* [Task goal]:
Below are the records; output them exactly from the first line through the line with "Oh, and speaking", stopping there.

(Stored data)

======

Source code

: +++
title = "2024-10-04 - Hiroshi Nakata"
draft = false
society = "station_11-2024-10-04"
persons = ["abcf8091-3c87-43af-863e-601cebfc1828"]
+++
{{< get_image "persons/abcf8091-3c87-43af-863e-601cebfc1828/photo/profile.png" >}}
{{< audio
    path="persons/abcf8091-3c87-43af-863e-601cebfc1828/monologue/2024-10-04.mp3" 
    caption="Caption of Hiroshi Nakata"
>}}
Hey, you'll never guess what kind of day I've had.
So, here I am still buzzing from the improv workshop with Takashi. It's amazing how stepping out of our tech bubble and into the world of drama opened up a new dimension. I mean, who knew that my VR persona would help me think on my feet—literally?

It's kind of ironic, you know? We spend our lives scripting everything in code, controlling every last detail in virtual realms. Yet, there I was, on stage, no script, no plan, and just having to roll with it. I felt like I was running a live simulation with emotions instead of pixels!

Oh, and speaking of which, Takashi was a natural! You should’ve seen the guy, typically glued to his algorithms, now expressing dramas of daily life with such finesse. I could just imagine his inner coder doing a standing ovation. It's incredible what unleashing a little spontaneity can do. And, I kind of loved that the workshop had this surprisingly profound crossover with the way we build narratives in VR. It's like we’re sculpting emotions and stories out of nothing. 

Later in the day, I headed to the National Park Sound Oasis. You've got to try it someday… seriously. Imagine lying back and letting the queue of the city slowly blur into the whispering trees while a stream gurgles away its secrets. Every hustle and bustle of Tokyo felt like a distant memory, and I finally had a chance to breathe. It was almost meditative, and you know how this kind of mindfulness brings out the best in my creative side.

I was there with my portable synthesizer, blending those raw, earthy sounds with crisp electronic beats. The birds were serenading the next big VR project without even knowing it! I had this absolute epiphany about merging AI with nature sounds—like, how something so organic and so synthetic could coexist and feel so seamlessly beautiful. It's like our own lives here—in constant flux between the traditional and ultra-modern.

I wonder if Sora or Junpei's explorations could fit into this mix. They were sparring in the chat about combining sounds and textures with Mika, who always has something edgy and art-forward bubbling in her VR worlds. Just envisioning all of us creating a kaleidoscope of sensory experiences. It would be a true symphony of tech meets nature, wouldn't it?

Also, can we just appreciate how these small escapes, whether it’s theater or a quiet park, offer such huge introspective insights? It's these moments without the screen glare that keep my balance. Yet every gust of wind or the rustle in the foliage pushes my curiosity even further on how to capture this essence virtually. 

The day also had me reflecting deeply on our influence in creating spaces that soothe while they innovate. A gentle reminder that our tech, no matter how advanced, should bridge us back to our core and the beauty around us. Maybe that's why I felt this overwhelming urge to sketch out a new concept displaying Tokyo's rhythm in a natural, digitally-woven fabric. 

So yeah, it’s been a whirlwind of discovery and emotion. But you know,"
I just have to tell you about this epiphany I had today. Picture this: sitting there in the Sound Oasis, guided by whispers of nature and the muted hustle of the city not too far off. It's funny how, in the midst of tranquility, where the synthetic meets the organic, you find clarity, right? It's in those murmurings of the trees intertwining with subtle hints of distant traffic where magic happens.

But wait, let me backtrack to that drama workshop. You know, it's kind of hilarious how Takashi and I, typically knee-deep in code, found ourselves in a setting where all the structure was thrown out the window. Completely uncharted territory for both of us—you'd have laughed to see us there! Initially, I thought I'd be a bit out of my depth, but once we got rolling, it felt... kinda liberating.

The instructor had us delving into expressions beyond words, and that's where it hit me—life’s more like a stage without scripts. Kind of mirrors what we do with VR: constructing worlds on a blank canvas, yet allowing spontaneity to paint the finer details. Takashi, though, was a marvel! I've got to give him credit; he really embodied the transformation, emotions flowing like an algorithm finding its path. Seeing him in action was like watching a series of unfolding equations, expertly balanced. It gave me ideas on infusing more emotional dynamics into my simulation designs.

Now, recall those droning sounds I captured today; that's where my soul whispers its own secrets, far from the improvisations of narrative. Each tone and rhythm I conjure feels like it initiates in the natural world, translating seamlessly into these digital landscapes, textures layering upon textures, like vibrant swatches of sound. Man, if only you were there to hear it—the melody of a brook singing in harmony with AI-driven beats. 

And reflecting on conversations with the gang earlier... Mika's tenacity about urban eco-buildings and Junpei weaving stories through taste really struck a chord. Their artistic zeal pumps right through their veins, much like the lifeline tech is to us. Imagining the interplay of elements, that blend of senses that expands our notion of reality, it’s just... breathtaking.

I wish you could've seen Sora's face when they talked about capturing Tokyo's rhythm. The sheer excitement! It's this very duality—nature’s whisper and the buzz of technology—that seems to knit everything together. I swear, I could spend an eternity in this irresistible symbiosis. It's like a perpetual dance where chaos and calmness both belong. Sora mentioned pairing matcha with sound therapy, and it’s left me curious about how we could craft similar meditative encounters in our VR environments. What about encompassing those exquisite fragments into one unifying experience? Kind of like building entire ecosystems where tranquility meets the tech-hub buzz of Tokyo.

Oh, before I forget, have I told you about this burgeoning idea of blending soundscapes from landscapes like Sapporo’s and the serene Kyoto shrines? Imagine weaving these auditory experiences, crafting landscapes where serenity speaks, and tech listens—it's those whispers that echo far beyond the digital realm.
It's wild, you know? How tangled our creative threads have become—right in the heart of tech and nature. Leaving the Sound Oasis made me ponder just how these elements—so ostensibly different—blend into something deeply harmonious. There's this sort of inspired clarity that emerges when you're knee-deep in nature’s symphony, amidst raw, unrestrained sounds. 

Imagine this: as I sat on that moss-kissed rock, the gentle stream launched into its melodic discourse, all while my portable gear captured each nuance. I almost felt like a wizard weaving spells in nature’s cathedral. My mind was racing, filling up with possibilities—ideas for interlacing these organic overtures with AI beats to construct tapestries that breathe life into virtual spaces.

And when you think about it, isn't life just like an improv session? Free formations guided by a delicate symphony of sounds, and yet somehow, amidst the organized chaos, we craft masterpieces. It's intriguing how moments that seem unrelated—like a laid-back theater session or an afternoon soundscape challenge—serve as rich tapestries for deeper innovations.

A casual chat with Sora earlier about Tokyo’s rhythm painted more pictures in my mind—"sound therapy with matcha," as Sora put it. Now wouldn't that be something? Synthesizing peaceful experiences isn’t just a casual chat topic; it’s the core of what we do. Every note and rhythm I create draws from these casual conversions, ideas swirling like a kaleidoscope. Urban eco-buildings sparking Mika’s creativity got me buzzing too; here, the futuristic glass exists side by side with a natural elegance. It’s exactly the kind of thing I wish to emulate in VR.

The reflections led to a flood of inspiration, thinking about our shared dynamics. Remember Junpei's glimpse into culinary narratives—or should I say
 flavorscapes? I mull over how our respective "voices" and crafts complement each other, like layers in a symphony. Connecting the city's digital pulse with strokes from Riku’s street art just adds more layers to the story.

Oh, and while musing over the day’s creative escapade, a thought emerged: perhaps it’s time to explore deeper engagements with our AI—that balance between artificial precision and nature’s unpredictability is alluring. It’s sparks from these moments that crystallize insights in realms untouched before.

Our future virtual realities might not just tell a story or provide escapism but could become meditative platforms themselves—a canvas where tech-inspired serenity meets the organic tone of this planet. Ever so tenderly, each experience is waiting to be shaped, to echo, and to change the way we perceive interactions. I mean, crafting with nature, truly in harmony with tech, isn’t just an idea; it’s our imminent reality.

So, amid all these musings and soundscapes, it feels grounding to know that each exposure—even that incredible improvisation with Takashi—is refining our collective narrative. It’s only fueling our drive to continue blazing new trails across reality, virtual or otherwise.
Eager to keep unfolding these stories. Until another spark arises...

======

* [Problem solution]:
Source code

: +++
title = "2024-10-04 - Hiroshi Nakata"
draft = false
society = "station_11-2024-10-04"
persons = ["abcf8091-3c87-43af-863e-601cebfc1828"]
+++
{{< get_image "persons/abcf8091-3c87-43af-863e-601cebfc1828/photo/profile.png" >}}
{{< audio
    path="persons/abcf8091-3c87-43af-863e-601cebfc1828/monologue/2024-10-04.mp3" 
    caption="Caption of Hiroshi Nakata"
>}}
Hey, you'll never guess what kind of day I've had.
So, here I am still buzzing from the improv workshop with Takashi. It's amazing how stepping out of our tech bubble and into the world of drama opened up a new dimension. I mean, who knew that my VR persona would help me think on my feet—literally?

It's kind of ironic, you know? We spend our lives scripting everything in code, controlling every last detail in virtual realms. Yet, there I was, on stage, no script, no plan, and just having to roll with it. I felt like I was running a live simulation with emotions instead of pixels!

Oh, and speaking of which, Takashi was a natural! You should’ve seen the guy, typically glued to his algorithms, now expressing dramas of daily life with such finesse. I could just imagine his inner coder doing a standing ovation. It's incredible what unleashing a little spontaneity can do. And, I kind of loved that the workshop had this surprisingly profound crossover with the way we build narratives in VR. It's like we’re sculpting emotions and stories out of nothing. 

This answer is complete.